**What you will do:** Reproduce all of the data word for word.

**Excerpted data:**
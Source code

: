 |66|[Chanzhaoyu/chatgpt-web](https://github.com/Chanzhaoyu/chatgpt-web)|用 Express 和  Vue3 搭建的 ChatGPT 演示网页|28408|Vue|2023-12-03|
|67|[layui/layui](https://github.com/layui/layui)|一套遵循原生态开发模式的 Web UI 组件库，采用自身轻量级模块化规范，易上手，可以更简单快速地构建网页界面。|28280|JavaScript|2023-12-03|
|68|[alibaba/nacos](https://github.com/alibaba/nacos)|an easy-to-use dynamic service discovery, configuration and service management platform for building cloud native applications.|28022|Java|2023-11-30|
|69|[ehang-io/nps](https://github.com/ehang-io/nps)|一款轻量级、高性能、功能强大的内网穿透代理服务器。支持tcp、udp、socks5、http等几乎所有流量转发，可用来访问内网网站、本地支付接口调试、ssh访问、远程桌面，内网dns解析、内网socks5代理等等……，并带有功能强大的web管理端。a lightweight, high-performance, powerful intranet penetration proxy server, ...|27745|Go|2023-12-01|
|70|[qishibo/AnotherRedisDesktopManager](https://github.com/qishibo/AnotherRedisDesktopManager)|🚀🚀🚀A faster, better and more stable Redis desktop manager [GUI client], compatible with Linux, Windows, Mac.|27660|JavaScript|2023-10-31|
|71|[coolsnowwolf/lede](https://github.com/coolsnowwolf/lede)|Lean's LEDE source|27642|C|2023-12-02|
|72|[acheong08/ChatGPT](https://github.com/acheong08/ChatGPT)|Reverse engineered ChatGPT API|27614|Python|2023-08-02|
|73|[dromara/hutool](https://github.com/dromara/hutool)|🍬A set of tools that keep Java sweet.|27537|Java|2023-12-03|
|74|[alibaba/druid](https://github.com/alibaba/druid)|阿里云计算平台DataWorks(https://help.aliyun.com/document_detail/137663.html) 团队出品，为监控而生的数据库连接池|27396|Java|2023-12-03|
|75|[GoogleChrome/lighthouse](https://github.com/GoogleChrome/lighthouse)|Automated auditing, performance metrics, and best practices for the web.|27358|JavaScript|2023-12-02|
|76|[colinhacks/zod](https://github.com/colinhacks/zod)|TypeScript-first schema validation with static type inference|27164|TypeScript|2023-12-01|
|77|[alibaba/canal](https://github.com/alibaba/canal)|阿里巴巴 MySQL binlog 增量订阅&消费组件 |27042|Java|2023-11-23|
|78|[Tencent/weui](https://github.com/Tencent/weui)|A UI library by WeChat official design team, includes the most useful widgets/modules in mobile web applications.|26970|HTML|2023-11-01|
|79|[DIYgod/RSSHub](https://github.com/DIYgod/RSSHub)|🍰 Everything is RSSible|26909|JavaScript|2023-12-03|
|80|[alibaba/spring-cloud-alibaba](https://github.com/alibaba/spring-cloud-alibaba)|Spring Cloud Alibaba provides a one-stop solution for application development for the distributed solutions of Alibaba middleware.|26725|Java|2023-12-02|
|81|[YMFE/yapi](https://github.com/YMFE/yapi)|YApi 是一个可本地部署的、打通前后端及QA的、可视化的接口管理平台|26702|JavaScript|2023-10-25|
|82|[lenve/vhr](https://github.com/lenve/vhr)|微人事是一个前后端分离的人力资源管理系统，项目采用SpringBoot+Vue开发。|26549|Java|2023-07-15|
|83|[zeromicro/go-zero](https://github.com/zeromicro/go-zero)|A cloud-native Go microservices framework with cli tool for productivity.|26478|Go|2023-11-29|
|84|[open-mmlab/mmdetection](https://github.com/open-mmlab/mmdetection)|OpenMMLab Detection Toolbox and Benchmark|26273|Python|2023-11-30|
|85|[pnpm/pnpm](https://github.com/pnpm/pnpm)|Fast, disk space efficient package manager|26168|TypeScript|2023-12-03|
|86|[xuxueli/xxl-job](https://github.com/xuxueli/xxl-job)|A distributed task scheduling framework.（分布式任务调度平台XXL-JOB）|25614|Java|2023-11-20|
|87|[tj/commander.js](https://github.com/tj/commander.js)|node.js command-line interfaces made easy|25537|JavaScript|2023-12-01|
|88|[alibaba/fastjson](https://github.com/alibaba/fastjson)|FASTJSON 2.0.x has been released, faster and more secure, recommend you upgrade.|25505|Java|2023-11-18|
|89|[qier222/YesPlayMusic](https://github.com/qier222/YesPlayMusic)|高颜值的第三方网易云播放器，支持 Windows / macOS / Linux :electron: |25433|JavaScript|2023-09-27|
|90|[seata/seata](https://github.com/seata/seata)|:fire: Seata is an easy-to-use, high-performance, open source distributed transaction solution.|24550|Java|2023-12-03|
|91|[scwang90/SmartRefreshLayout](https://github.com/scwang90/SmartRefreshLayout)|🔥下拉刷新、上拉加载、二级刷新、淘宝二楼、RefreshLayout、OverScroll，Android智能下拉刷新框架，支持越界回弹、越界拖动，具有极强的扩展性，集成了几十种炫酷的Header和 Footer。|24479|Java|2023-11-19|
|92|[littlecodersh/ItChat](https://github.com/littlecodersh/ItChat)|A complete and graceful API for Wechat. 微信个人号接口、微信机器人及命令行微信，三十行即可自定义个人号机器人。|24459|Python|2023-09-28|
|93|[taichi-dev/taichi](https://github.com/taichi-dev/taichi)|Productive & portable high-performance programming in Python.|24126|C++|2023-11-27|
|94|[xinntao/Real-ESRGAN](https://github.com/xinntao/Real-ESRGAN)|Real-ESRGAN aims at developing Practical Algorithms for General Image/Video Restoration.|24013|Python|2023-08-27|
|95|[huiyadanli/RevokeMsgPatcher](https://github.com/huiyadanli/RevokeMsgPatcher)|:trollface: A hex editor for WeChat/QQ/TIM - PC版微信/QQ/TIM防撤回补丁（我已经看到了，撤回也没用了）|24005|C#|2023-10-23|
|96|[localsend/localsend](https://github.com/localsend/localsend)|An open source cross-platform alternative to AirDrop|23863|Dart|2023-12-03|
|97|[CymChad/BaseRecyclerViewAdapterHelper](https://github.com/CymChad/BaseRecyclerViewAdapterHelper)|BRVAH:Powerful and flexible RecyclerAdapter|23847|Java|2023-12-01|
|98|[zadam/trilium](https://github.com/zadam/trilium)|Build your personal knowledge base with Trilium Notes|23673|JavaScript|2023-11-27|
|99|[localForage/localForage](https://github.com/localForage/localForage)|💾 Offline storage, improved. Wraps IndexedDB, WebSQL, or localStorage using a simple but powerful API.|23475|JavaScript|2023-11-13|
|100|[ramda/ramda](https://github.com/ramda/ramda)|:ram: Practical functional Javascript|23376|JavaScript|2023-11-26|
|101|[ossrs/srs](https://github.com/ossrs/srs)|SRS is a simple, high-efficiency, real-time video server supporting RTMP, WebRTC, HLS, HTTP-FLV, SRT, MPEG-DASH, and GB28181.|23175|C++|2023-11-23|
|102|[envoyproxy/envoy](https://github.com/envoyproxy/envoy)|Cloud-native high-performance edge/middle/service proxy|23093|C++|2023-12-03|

**The answer:**
Source code

: |66|[Chanzhaoyu/chatgpt-web](https://github.com/Chanzhaoyu/chatgpt-web)|用 Express 和  Vue3 搭建的 ChatGPT 演示网页|28408|Vue|2023-12-03|
|67|[layui/layui](https://github.com/layui/layui)|一套遵循原生态开发模式的 Web UI 组件库，采用自身轻量级模块化规范，易上手，可以更简单快速地构建网页界面。|28280|JavaScript|2023-12-03|
|68|[alibaba/nacos](https://github.com/alibaba/nacos)|an easy-to-use dynamic service discovery, configuration and service management platform for building cloud native applications.|28022|Java|2023-11-30|
|69|[ehang-io/nps](https://github.com/ehang-io/nps)|一款轻量级、高性能、功能强大的内网穿透代理服务器。支持tcp、udp、socks5、http等几乎所有流量转发，可用来访问内网网站、本地支付接口调试、ssh访问、远程桌面，内网dns解析、内网socks5代理等等……，并带有功能强大的web管理端。a lightweight, high-performance, powerful intranet penetration proxy server, ...|27745|Go|2023-12-01|
|70|[qishibo/AnotherRedisDesktopManager](https://github.com/qishibo/AnotherRedisDesktopManager)|🚀🚀🚀A faster, better and more stable Redis desktop manager [GUI client], compatible with Linux, Windows, Mac.|27660|JavaScript|2023-10-31|
|71|[coolsnowwolf/lede](https://github.com/coolsnowwolf/lede)|Lean's LEDE source|27642|C|2023-12-02|
|72|[acheong08/ChatGPT](https://github.com/acheong08/ChatGPT)|Reverse engineered ChatGPT API|27614|Python|2023-08-02|
|73|[dromara/hutool](https://github.com/dromara/hutool)|🍬A set of tools that keep Java sweet.|27537|Java|2023-12-03|
|74|[alibaba/druid](https://github.com/alibaba/druid)|阿里云计算平台DataWorks(https://help.aliyun.com/document_detail/137663.html) 团队出品，为监控而生的数据库连接池|27396|Java|2023-12-03|
|75|[GoogleChrome/lighthouse](https://github.com/GoogleChrome/lighthouse)|Automated auditing, performance metrics, and best practices for the web.|27358|JavaScript|2023-12-02|
|76|[colinhacks/zod](https://github.com/colinhacks/zod)|TypeScript-first schema validation with static type inference|27164|TypeScript|2023-12-01|
|77|[alibaba/canal](https://github.com/alibaba/canal)|阿里巴巴 MySQL binlog 增量订阅&消费组件 |27042|Java|2023-11-23|
|78|[Tencent/weui](https://github.com/Tencent/weui)|A UI library by WeChat official design team, includes the most useful widgets/modules in mobile web applications.|26970|HTML|2023-11-01|
|79|[DIYgod/RSSHub](https://github.com/DIYgod/RSSHub)|🍰 Everything is RSSible|26909|JavaScript|2023-12-03|
|80|[alibaba/spring-cloud-alibaba](https://github.com/alibaba/spring-cloud-alibaba)|Spring Cloud Alibaba provides a one-stop solution for application development for the distributed solutions of Alibaba middleware.|26725|Java|2023-12-02|
|81|[YMFE/yapi](https://github.com/YMFE/yapi)|YApi 是一个可本地部署的、打通前后端及QA的、可视化的接口管理平台|26702|JavaScript|2023-10-25|
|82|[lenve/vhr](https://github.com/lenve/vhr)|微人事是一个前后端分离的人力资源管理系统，项目采用SpringBoot+Vue开发。|26549|Java|2023-07-15|
|83|[zeromicro/go-zero](https://github.com/zeromicro/go-zero)|A cloud-native Go microservices framework with cli tool for productivity.|26478|Go|2023-11-29|
|84|[open-mmlab/mmdetection](https://github.com/open-mmlab/mmdetection)|OpenMMLab Detection Toolbox and Benchmark|26273|Python|2023-11-30|
|85|[pnpm/pnpm](https://github.com/pnpm/pnpm)|Fast, disk space efficient package manager|26168|TypeScript|2023-12-03|
|86|[xuxueli/xxl-job](https://github.com/xuxueli/xxl-job)|A distributed task scheduling framework.（分布式任务调度平台XXL-JOB）|25614|Java|2023-11-20|
|87|[tj/commander.js](https://github.com/tj/commander.js)|node.js command-line interfaces made easy|25537|JavaScript|2023-12-01|
|88|[alibaba/fastjson](https://github.com/alibaba/fastjson)|FASTJSON 2.0.x has been released, faster and more secure, recommend you upgrade.|25505|Java|2023-11-18|
|89|[qier222/YesPlayMusic](https://github.com/qier222/YesPlayMusic)|高颜值的第三方网易云播放器，支持 Windows / macOS / Linux :electron: |25433|JavaScript|2023-09-27|
|90|[seata/seata](https://github.com/seata/seata)|:fire: Seata is an easy-to-use, high-performance, open source distributed transaction solution.|24550|Java|2023-12-03|
|91|[scwang90/SmartRefreshLayout](https://github.com/scwang90/SmartRefreshLayout)|🔥下拉刷新、上拉加载、二级刷新、淘宝二楼、RefreshLayout、OverScroll，Android智能下拉刷新框架，支持越界回弹、越界拖动，具有极强的扩展性，集成了几十种炫酷的Header和 Footer。|24479|Java|2023-11-19|
|92|[littlecodersh/ItChat](https://github.com/littlecodersh/ItChat)|A complete and graceful API for Wechat. 微信个人号接口、微信机器人及命令行微信，三十行即可自定义个人号机器人。|24459|Python|2023-09-28|
|93|[taichi-dev/taichi](https://github.com/taichi-dev/taichi)|Productive & portable high-performance programming in Python.|24126|C++|2023-11-27|
|94|[xinntao/Real-ESRGAN](https://github.com/xinntao/Real-ESRGAN)|Real-ESRGAN aims at developing Practical Algorithms for General Image/Video Restoration.|24013|Python|2023-08-27|
|95|[huiyadanli/RevokeMsgPatcher](https://github.com/huiyadanli/RevokeMsgPatcher)|:trollface: A hex editor for WeChat/QQ/TIM - PC版微信/QQ/TIM防撤回补丁（我已经看到了，撤回也没用了）|24005|C#|2023-10-23|
|96|[localsend/localsend](https://github.com/localsend/localsend)|An open source cross-platform alternative to AirDrop|23863|Dart|2023-12-03|
|97|[CymChad/BaseRecyclerViewAdapterHelper](https://github.com/CymChad/BaseRecyclerViewAdapterHelper)|BRVAH:Powerful and flexible RecyclerAdapter|23847|Java|2023-12-01|
|98|[zadam/trilium](https://github.com/zadam/trilium)|Build your personal knowledge base with Trilium Notes|23673|JavaScript|2023-11-27|
|99|[localForage/localForage](https://github.com/localForage/localForage)|💾 Offline storage, improved. Wraps IndexedDB, WebSQL, or localStorage using a simple but powerful API.|23475|JavaScript|2023-11-13|
|100|[ramda/ramda](https://github.com/ramda/ramda)|:ram: Practical functional Javascript|23376|JavaScript|2023-11-26|
|101|[ossrs/srs](https://github.com/ossrs/srs)|SRS is a simple, high-efficiency, real-time video server supporting RTMP, WebRTC, HLS, HTTP-FLV, SRT, MPEG-DASH, and GB28181.|23175|C++|2023-11-23|
|102|[envoyproxy/envoy](https://github.com/envoyproxy/envoy)|Cloud-native high-performance edge/middle/service proxy|23093|C++|2023-12-03|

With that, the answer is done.